Our research on ecological agriculture in China is based on two research projects funded by Social Sciences and Humanities Research Council (SSHRC) of Canada:
Organic and ecological agriculture, ecological modernization, and the developmental state in China
The first project was conducted by Dr. Steffanie Scott, Dr. Aijuan Chen, Dr. Zhenzhong Si and Dr. Theresa Schumilas from 2010 to 2014.
This study sought to:
- Explain the organization and ownership structures of ecological and organic farms in China;
- Identify how small-scale farmers have been integrated into these organizational structures;
- Explain the interests and activities of Chinese government bodies at different levels for promoting ecological and organic agriculture; and
- Explore the relationships between producers and consumers in organic food networks such as community supported agriculture (CSAs), buying clubs, and farmers markets.
The research team investigated the emerging ecological sector in 13 provinces and municipalities across China. Check here for a discussion on the ecological agriculture developmental paths in China.
Cultivating pathways to ecological agriculture: Rural-urban interfaces and regional dynamics in the agri-food sector in Nanjing, China
The second project builds on the first project by taking it to a regional scale for a more in-depth localized analysis to understand in situ dynamics and strategies to overcome challenges. The goal of this research is to provide an analysis and assessment of new directions in the agri-food sector around the city of Nanjing, with the aim to support state- and civil society-led initiatives for stronger sustainability outcomes. The research team includes Dr. Steffanie Scott, Dr. Zhenzhong Si, Danshu Qi and Ning Dai. Our team of collaborators includes Drs Taiyang Zhong, Yuhui Qiao, Biao Xie, Kevin Bo Miao, and Hannah Wittman.

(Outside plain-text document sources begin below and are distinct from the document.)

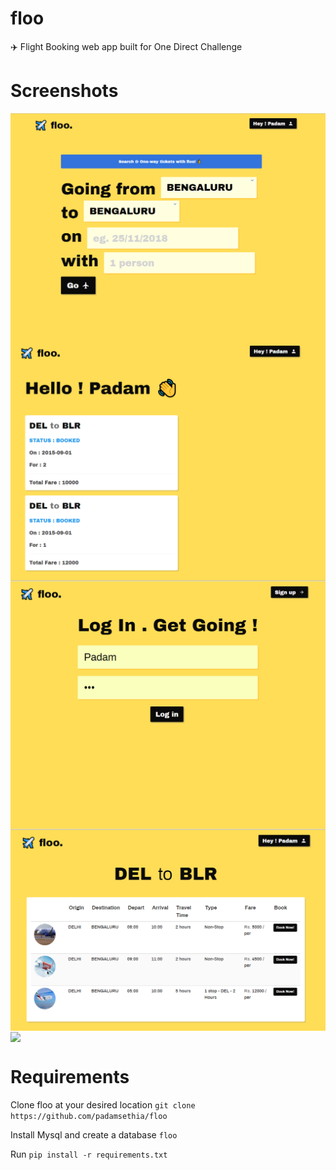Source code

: # floo
✈️ Flight Booking web app built for One Direct Challenge

# Screenshots

<img align="center" src="./assets/1.PNG"/>
<img align="center" src="./assets/2.PNG"/>
<img align="center" src="./assets/3.PNG" /> 
<img align="center" src="./assets/4.PNG" /> 
<img align="center" src="./assets/5.PNG" /> 

# Requirements

Clone floo at your desired location `git clone https://github.com/padamsethia/floo`

Install Mysql and create a database `floo`

Run `pip install -r requirements.txt`

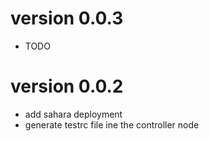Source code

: # version 0.0.3

* TODO

# version 0.0.2

* add sahara deployment
* generate testrc file ine the controller node


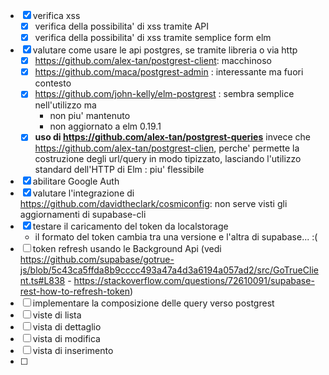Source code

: - [x] verifica xss
  - [x] verifica della possibilita' di xss tramite API
  - [x] verifica della possibilita' di xss tramite semplice form elm
- [x] valutare come usare le api postgres, se tramite libreria o via http
  - [x] https://github.com/alex-tan/postgrest-client: macchinoso
  - [x] https://github.com/maca/postgrest-admin     : interessante ma fuori contesto
  - [x] https://github.com/john-kelly/elm-postgrest : sembra semplice nell'utilizzo ma
    - non piu' mantenuto
    - non aggiornato a elm 0.19.1
  - [x] **uso di https://github.com/alex-tan/postgrest-queries** invece che https://github.com/alex-tan/postgrest-clien, perche' permette la costruzione degli url/query in modo tipizzato, lasciando l'utilizzo standard dell'HTTP di Elm : piu' flessibile
- [x] abilitare Google Auth
- [x] valutare l'integrazione di https://github.com/davidtheclark/cosmiconfig: non serve visti gli aggiornamenti di supabase-cli
- [x] testare il caricamento del token da localstorage
  - il formato del token cambia tra una versione e l'altra di supabase... :(
- [ ] token refresh usando le Background Api (vedi https://github.com/supabase/gotrue-js/blob/5c43ca5ffda8b9cccc493a47a4d3a6194a057ad2/src/GoTrueClient.ts#L838 - https://stackoverflow.com/questions/72610091/supabase-rest-how-to-refresh-token)
- [ ] implementare la composizione delle query verso postgrest
- [ ] viste di lista
- [ ] vista di dettaglio
- [ ] vista di modifica
- [ ] vista di inserimento
- [ ] 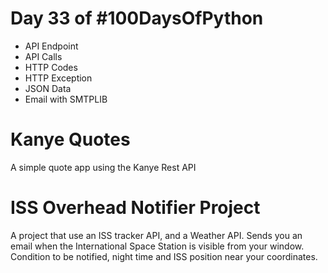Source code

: # Day 33 of #100DaysOfPython

- API Endpoint
- API Calls
- HTTP Codes
- HTTP Exception
- JSON Data
- Email with SMTPLIB




# Kanye Quotes

A simple quote app using the Kanye Rest API

# ISS Overhead Notifier Project

A project that use an ISS tracker API, and a Weather API.
Sends you an email when the International Space Station is visible from your window.
Condition to be notified, night time and ISS position near your coordinates.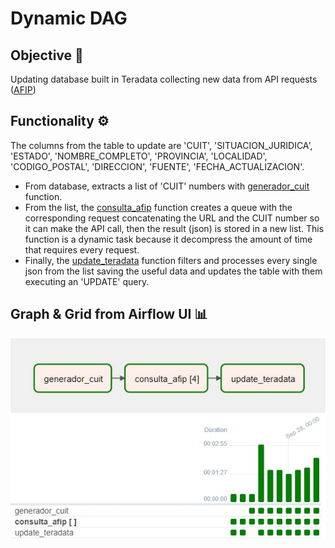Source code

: # Dynamic DAG
## Objective 📝
Updating database built in Teradata collecting new data from API requests ([AFIP](https://afip.tangofactura.com/Rest/))

## Functionality ⚙️
The columns from the table to update are 'CUIT', 'SITUACION_JURIDICA', 'ESTADO', 'NOMBRE_COMPLETO', 'PROVINCIA', 'LOCALIDAD', 'CODIGO_POSTAL', 'DIRECCION', 'FUENTE', 'FECHA_ACTUALIZACION'.

* From database, extracts a list of 'CUIT' numbers with [generador_cuit](https://github.com/Skjalda7/dynamic-dag-api-to-teradata/blob/main/update_funcional%20-%20GH.py#:~:text=def%20generador_cuit()%3A) function. 
* From the list, the [consulta_afip](https://github.com/Skjalda7/dynamic-dag-api-to-teradata/blob/main/update_funcional%20-%20GH.py#:~:text=def%20consulta_afip(listas_cuits)) function creates a queue with the corresponding request concatenating the URL and the CUIT number so it can make the API call, then the result (json) is stored in a new list. This function is a dynamic task because it decompress the amount of time that requires every request.
* Finally, the [update_teradata](https://github.com/Skjalda7/dynamic-dag-api-to-teradata/blob/main/update_funcional%20-%20GH.py#:~:text=def%20update_teradata(lista)) function filters and processes every single json from the list saving the useful data and updates the table with them executing an 'UPDATE' query.

## Graph & Grid from Airflow UI 📊
![graph from airflow ui](https://github.com/Skjalda7/dynamic-dag-api-to-teradata/blob/main/gg.JPG)
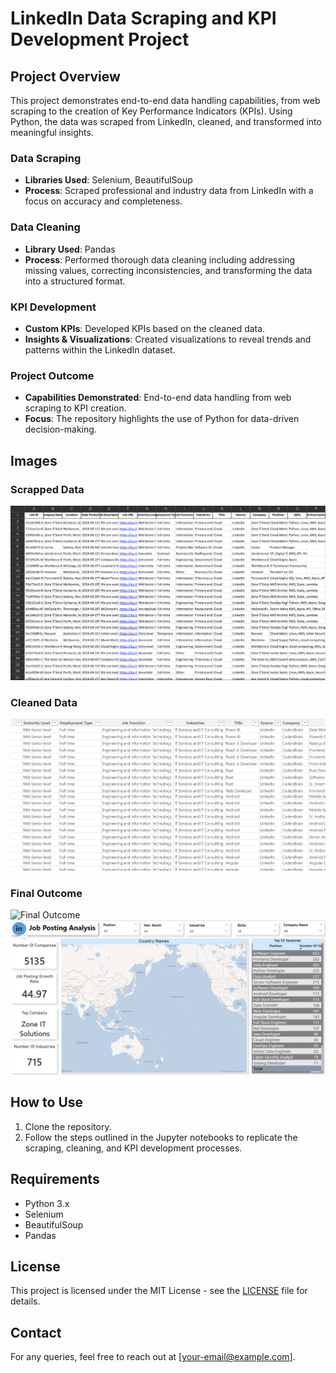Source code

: # LinkedIn Data Scraping and KPI Development Project

## Project Overview

This project demonstrates end-to-end data handling capabilities, from web scraping to the creation of Key Performance Indicators (KPIs). Using Python, the data was scraped from LinkedIn, cleaned, and transformed into meaningful insights.

### Data Scraping
- **Libraries Used**: Selenium, BeautifulSoup
- **Process**: Scraped professional and industry data from LinkedIn with a focus on accuracy and completeness.

### Data Cleaning
- **Library Used**: Pandas
- **Process**: Performed thorough data cleaning including addressing missing values, correcting inconsistencies, and transforming the data into a structured format.

### KPI Development
- **Custom KPIs**: Developed KPIs based on the cleaned data.
- **Insights & Visualizations**: Created visualizations to reveal trends and patterns within the LinkedIn dataset.

### Project Outcome
- **Capabilities Demonstrated**: End-to-end data handling from web scraping to KPI creation.
- **Focus**: The repository highlights the use of Python for data-driven decision-making.

## Images

### Scrapped Data
![Data Scraping](Screenshot%202024-08-13%20170349.png)

### Cleaned Data
![Data Cleaning](Screenshot%202024-08-13%20172702.png)

### Final Outcome
![Final Outcome](Screenshot%202024-08-13%172734.png)
![Final Outcome](Screenshot%202024-08-13%20173808.png)

## How to Use
1. Clone the repository.
2. Follow the steps outlined in the Jupyter notebooks to replicate the scraping, cleaning, and KPI development processes.

## Requirements
- Python 3.x
- Selenium
- BeautifulSoup
- Pandas

## License
This project is licensed under the MIT License - see the [LICENSE](LICENSE) file for details.

## Contact
For any queries, feel free to reach out at [your-email@example.com].
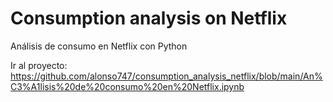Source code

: # Consumption analysis on Netflix
Análisis de consumo en Netflix con Python

Ir al proyecto: https://github.com/alonso747/consumption_analysis_netflix/blob/main/An%C3%A1lisis%20de%20consumo%20en%20Netflix.ipynb
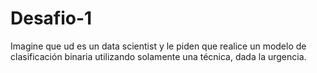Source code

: # Desafio-1
Imagine que ud es un data scientist y le piden que realice un modelo de clasificación binaria utilizando solamente una técnica, dada la urgencia. 


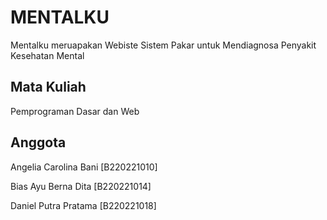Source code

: # MENTALKU

Mentalku meruapakan Webiste Sistem Pakar untuk Mendiagnosa Penyakit Kesehatan Mental

## Mata Kuliah
Pemprograman Dasar dan Web

## Anggota
Angelia Carolina Bani	[B220221010]

Bias Ayu Berna Dita	    [B220221014]

Daniel Putra Pratama	[B220221018]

The specific research objectives are:
- To characterize ecological agriculture-related initiatives (farming, new marketing channels for value-added products, institutional purchasing schemes) in the agri-food sector in peri-urban Nanjing;
- To evaluate these initiatives against the framings of agrarian transition, including the bio- and eco-economy paradigms, and adapt or reformulate our theoretical understanding of eco-agriculture transition as needed for a Chinese context;
- To explain the interactions between bio- and eco-economy pathways on a regional level—dominance of one pathway, spatial dichotomy, and/or hybrid pathways;
- To explain how China’s institutional context influences challenges and opportunities for development of the eco-economy paradigm.